» EXERCISE DIRECTIONS: Which of the lines in the records below hold the string "JavaScript"? Copy every one of them.
─── RECORDS PROVIDED
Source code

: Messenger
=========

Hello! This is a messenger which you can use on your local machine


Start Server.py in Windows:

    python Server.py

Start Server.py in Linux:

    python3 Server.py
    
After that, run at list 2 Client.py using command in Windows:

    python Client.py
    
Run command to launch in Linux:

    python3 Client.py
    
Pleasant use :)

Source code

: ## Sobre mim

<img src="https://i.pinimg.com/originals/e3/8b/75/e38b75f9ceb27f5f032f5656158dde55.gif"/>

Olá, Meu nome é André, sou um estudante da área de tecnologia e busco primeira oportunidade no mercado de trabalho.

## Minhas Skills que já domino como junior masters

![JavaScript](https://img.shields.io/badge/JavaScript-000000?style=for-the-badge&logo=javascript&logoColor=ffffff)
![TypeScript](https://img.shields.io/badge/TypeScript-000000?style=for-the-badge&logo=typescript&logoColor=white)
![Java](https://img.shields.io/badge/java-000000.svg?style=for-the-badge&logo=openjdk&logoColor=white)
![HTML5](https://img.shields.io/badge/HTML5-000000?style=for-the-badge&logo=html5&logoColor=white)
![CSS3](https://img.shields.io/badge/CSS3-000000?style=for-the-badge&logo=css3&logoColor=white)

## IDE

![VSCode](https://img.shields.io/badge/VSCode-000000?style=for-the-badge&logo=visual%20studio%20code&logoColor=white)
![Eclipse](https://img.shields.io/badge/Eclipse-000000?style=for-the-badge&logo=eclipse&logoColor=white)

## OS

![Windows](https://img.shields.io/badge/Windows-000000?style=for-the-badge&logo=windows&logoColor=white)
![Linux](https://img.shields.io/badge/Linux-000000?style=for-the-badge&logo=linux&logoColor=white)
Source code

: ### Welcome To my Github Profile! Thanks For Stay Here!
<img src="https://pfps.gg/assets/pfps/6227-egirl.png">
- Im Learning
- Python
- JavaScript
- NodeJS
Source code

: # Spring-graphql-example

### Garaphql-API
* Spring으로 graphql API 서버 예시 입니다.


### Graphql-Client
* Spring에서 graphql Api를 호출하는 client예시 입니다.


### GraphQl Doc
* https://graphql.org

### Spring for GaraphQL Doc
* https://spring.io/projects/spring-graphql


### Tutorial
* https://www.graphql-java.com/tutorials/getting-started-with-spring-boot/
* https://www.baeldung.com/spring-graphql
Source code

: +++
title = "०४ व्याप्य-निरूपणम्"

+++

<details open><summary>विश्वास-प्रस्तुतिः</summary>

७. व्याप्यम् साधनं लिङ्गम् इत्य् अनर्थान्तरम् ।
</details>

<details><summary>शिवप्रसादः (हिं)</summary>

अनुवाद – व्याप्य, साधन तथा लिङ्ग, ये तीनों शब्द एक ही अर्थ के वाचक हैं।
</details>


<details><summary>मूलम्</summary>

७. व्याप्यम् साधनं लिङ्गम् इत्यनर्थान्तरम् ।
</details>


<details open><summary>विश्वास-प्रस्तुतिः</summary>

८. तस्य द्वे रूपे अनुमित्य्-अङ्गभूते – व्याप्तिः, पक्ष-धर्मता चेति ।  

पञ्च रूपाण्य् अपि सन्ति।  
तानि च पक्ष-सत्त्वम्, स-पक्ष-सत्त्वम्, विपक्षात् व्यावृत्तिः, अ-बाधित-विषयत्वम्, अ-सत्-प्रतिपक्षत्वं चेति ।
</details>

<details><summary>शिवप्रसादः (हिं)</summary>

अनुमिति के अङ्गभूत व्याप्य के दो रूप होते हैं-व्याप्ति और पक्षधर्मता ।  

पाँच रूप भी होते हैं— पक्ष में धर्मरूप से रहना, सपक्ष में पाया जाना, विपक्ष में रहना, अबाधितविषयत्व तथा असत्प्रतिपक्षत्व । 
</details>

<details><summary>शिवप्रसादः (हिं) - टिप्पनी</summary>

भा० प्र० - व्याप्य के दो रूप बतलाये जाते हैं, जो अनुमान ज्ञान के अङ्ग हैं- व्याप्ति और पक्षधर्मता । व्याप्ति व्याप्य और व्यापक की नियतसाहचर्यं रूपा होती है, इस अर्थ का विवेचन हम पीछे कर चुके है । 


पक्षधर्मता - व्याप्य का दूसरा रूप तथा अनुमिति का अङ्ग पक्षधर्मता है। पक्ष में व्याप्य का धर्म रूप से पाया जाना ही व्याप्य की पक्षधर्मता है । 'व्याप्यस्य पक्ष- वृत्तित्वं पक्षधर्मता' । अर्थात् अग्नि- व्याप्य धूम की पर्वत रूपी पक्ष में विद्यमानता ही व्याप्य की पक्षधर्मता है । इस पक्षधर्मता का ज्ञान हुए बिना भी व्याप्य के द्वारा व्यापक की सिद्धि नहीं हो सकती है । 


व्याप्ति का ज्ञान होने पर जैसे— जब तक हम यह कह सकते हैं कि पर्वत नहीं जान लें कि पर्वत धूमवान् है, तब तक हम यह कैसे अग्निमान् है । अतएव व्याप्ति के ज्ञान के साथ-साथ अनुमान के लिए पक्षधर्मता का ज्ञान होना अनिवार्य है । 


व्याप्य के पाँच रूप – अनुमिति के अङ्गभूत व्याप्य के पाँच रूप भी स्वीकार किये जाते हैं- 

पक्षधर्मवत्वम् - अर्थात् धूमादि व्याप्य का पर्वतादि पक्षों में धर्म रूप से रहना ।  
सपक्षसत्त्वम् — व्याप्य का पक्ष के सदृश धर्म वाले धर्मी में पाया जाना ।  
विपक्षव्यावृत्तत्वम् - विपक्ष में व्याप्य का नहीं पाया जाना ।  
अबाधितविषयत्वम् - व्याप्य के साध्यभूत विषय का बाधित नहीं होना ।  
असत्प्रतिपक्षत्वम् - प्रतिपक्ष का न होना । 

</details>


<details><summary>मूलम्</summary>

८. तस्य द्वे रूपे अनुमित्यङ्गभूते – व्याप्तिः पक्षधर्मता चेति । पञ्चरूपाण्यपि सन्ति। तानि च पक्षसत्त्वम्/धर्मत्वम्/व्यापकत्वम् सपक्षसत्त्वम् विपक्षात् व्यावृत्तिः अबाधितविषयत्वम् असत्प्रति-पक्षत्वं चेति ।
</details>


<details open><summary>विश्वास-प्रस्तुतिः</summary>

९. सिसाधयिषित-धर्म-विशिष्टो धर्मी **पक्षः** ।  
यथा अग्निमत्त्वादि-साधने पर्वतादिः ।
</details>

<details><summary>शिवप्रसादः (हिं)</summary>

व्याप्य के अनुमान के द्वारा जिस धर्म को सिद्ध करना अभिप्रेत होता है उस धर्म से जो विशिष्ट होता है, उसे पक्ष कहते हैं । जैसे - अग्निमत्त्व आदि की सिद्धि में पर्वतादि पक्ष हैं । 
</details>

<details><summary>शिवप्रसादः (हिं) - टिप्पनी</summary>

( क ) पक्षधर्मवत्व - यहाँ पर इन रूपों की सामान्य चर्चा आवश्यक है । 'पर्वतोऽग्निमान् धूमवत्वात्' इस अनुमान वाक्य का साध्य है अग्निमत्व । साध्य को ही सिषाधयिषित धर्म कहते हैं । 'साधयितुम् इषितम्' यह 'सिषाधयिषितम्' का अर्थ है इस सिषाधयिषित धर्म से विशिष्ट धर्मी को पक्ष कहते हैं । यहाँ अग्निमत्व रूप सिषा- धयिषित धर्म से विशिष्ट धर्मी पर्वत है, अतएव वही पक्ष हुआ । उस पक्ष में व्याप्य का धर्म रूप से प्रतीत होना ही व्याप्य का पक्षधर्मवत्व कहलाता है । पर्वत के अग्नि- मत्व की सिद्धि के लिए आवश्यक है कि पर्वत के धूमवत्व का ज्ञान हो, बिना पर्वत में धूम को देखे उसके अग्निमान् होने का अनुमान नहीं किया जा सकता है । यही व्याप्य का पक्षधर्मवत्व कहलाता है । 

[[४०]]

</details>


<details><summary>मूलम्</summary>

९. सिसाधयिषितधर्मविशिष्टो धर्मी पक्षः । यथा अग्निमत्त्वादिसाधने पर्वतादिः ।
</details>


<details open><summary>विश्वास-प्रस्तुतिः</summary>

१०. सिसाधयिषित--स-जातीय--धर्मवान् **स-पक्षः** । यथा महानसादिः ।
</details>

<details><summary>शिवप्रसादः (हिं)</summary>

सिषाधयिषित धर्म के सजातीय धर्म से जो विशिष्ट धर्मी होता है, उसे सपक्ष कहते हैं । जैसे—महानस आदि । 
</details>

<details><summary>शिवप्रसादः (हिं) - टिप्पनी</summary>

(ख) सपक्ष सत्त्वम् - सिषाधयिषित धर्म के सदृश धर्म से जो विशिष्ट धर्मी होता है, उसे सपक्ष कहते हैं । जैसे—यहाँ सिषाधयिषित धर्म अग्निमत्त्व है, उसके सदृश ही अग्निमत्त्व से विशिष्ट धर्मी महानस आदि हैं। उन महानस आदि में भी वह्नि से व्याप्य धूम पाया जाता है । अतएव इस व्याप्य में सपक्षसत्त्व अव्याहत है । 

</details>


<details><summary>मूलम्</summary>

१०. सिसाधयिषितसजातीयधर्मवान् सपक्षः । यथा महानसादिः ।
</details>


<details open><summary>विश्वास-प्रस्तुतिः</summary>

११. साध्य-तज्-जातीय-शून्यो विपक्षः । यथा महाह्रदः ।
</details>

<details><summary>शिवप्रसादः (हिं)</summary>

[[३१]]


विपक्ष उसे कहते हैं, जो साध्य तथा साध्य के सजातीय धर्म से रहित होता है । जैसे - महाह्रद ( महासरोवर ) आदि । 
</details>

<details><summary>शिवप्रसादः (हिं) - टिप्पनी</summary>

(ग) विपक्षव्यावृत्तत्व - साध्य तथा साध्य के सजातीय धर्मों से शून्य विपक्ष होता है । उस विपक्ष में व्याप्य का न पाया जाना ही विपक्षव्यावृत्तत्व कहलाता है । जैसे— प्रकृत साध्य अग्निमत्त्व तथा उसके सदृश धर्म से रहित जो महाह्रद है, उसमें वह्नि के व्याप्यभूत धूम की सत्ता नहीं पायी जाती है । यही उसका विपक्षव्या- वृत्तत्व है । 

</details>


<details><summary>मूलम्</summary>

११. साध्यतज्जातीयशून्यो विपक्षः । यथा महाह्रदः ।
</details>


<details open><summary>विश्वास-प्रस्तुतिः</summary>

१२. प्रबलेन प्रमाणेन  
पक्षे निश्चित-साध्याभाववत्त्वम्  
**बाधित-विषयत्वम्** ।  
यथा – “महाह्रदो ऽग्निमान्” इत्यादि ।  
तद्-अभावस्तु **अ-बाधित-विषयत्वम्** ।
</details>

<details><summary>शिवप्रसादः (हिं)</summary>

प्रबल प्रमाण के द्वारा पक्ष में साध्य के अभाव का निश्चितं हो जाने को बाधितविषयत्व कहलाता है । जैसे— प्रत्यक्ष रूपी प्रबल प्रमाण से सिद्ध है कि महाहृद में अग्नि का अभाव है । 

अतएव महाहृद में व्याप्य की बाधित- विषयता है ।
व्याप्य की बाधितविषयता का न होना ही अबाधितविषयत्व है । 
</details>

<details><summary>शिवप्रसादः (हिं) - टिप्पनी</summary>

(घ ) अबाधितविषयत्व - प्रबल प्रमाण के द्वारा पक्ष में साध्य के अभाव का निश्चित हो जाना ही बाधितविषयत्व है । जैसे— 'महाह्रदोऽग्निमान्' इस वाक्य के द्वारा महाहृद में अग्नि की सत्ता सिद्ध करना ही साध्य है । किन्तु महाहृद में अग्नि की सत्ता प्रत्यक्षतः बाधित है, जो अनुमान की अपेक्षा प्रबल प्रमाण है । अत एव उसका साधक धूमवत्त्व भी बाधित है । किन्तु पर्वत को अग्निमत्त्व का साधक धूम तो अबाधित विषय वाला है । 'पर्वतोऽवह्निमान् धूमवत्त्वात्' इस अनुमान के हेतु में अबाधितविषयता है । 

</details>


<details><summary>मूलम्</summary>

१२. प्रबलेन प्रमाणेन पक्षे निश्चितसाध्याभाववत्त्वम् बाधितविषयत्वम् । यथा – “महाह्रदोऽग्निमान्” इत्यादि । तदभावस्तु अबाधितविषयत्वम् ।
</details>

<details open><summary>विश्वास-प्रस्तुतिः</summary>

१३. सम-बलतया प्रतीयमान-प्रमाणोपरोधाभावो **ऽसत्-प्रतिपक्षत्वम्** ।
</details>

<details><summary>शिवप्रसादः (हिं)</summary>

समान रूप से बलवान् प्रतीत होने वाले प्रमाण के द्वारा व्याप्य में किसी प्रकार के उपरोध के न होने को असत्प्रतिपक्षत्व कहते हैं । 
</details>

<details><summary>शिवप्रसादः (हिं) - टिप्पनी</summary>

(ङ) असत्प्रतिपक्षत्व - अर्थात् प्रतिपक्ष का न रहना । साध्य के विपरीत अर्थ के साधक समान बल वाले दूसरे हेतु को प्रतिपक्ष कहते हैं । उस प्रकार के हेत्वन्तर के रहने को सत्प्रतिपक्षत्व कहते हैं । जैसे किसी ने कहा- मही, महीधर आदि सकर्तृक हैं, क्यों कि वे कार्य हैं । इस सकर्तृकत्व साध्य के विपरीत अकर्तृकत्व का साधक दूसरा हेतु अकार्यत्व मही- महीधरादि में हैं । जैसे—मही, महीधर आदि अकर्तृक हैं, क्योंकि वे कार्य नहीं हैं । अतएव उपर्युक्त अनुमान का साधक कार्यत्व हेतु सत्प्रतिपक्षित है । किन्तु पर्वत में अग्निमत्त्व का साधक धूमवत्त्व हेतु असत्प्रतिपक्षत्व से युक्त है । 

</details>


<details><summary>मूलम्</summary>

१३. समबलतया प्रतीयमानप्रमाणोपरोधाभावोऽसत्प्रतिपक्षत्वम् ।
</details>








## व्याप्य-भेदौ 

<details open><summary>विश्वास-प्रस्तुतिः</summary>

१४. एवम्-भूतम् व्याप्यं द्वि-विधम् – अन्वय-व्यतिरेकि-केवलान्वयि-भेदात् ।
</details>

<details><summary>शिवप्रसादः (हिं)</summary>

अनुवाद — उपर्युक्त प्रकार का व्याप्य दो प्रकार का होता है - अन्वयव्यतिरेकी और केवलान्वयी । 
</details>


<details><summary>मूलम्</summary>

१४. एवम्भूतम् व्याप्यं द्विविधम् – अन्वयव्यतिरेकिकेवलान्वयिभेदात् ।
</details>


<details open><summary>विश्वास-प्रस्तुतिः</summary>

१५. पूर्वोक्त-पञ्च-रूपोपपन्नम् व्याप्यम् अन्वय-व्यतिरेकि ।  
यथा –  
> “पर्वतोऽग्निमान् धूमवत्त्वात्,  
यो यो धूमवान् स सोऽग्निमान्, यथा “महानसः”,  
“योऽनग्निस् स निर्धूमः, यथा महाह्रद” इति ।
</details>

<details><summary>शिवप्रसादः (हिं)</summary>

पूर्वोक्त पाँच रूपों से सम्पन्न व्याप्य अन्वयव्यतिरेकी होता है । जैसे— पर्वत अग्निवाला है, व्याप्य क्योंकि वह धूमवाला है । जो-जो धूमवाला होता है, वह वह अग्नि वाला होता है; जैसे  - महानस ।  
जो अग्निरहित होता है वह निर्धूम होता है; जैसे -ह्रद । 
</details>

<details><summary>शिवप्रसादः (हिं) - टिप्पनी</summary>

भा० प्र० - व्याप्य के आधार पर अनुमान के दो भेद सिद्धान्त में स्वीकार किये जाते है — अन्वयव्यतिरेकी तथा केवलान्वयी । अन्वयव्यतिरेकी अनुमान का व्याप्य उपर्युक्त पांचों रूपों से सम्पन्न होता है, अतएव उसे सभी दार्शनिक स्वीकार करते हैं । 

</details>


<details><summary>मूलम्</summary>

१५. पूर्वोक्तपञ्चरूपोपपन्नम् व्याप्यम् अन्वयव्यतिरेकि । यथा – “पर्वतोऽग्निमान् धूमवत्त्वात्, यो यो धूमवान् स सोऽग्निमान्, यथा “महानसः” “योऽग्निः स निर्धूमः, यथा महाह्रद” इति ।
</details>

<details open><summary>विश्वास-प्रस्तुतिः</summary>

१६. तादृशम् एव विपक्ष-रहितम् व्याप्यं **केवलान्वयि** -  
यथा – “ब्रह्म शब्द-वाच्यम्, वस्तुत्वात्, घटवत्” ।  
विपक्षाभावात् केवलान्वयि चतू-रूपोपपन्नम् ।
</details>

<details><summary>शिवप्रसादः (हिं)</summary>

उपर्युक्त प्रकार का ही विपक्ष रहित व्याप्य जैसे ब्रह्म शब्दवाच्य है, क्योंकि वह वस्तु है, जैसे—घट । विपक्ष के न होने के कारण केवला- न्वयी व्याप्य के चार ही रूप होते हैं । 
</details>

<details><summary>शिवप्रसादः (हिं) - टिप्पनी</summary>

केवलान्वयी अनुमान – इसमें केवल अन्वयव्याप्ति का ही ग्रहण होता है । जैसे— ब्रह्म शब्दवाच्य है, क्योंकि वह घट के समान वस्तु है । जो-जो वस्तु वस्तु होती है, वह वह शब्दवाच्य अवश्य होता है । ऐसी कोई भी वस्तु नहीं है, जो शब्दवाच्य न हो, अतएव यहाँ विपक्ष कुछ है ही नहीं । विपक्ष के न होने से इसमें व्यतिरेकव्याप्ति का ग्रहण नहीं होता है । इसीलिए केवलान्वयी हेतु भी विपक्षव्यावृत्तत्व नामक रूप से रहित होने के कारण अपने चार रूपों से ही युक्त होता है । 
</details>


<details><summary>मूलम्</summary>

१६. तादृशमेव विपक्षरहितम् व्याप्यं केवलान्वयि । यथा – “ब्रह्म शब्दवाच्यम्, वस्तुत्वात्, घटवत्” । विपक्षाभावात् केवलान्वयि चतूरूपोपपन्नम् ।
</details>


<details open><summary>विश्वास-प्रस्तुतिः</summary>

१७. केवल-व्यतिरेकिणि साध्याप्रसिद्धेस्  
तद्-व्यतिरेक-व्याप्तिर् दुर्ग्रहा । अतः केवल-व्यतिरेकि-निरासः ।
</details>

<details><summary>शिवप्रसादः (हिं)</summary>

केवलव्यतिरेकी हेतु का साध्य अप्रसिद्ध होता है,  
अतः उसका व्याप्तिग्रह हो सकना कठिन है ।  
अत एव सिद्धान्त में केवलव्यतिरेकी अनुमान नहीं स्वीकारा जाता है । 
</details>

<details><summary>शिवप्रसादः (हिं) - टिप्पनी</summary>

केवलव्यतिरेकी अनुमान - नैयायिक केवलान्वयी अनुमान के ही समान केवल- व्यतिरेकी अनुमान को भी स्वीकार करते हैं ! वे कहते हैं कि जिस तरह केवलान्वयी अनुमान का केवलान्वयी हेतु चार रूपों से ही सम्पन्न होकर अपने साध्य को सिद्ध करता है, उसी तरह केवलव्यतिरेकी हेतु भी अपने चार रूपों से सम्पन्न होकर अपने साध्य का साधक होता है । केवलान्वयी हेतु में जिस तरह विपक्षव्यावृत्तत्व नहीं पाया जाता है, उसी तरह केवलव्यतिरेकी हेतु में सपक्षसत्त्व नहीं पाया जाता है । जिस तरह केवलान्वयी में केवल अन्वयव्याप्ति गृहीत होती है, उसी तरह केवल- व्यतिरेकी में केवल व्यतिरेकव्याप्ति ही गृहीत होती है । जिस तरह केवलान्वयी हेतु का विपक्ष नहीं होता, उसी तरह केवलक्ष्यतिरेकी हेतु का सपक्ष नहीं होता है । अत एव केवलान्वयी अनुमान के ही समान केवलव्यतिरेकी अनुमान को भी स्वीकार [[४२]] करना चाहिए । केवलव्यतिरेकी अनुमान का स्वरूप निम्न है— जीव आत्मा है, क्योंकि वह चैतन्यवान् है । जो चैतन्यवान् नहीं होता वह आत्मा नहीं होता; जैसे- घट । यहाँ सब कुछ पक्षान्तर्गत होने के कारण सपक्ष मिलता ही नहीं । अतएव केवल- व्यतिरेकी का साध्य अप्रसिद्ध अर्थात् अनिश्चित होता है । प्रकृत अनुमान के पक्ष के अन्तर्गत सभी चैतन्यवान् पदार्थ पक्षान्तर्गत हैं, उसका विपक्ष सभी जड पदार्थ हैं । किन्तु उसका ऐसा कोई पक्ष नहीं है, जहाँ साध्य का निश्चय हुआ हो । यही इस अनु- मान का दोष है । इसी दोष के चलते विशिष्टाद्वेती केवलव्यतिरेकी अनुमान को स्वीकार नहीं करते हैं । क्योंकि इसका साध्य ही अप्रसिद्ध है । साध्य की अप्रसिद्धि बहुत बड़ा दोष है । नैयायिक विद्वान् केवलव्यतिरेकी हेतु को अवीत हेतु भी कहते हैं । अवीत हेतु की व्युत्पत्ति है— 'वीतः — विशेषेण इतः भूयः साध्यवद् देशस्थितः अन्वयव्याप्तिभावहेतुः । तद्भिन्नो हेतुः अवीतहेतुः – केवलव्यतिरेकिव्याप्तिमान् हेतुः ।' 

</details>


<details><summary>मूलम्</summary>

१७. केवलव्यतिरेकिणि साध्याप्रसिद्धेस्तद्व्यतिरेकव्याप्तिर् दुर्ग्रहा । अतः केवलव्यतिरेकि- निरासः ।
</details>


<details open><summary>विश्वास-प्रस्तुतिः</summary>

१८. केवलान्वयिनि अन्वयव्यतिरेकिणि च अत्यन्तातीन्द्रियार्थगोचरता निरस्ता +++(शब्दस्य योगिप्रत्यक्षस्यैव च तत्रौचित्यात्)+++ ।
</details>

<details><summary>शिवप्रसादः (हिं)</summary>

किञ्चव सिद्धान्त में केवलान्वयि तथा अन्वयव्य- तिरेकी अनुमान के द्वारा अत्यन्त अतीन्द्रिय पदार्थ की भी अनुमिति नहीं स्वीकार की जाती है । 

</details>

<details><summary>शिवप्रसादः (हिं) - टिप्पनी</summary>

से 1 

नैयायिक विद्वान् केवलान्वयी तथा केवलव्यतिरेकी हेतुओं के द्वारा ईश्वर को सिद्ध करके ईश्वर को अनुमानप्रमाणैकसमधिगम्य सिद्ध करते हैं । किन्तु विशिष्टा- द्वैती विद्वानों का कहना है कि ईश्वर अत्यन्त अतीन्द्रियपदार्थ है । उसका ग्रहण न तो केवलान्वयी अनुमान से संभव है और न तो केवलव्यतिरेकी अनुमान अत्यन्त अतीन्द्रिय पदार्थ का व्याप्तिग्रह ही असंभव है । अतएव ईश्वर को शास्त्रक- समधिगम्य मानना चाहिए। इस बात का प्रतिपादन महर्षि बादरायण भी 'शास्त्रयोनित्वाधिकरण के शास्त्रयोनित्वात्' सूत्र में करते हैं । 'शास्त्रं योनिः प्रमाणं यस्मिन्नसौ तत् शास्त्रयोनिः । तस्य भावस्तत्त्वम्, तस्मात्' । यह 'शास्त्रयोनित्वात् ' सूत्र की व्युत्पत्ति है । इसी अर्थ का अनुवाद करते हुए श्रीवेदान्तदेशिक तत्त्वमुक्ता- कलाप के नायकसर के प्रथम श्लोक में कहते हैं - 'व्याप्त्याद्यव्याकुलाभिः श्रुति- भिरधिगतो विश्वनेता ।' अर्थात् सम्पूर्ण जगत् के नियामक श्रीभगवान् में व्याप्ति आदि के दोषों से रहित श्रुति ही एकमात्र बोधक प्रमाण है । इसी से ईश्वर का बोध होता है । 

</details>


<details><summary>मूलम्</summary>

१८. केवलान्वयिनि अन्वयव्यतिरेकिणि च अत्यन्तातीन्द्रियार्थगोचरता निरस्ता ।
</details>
──────
» WRITTEN SOLUTION:
![JavaScript](https://img.shields.io/badge/JavaScript-000000?style=for-the-badge&logo=javascript&logoColor=ffffff)
- JavaScript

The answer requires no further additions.